EXERCISE REQUIREMENTS
Output the data below line for line, exactly, up to and including the line where "### ksnp3_outgroupAmes_core_SNPs_matrix.fasta.treefile" appears.

[[ GIVEN ENTRIES open ]]

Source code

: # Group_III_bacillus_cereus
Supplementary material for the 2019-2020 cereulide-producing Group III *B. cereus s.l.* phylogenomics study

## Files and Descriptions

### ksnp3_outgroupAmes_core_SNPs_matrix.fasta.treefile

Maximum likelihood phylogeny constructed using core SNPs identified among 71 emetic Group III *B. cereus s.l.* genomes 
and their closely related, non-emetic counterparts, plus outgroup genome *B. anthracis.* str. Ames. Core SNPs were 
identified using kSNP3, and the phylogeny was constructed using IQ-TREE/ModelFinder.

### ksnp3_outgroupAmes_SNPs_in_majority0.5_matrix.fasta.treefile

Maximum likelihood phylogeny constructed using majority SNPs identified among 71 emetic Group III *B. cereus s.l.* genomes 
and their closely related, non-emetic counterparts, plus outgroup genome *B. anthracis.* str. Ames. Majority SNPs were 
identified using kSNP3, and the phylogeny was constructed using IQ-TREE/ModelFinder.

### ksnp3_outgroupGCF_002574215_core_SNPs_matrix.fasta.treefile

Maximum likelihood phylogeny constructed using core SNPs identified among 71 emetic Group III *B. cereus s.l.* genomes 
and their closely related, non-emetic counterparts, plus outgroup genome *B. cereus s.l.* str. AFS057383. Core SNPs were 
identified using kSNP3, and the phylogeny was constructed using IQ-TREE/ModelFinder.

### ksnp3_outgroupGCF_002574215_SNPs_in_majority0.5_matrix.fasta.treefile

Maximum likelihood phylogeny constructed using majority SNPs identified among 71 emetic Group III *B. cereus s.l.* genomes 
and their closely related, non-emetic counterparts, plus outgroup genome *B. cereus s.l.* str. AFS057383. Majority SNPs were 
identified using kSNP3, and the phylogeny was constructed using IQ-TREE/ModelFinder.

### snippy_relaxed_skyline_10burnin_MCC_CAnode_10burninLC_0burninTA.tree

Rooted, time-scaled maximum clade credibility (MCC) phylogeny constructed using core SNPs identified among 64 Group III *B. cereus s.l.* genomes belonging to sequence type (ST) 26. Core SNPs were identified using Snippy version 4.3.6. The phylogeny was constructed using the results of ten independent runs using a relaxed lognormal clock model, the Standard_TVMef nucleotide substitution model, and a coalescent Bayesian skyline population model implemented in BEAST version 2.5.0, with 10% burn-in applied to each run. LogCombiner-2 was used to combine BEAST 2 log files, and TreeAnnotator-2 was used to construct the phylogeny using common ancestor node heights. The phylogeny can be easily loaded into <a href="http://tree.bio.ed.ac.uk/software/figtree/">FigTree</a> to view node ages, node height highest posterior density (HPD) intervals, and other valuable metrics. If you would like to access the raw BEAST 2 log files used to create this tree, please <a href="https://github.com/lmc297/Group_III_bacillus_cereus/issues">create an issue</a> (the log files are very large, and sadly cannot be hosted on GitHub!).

[[ GIVEN ENTRIES closed ]]

RESULT OF THE TASK
Source code

: # Group_III_bacillus_cereus
Supplementary material for the 2019-2020 cereulide-producing Group III *B. cereus s.l.* phylogenomics study

## Files and Descriptions

### ksnp3_outgroupAmes_core_SNPs_matrix.fasta.treefile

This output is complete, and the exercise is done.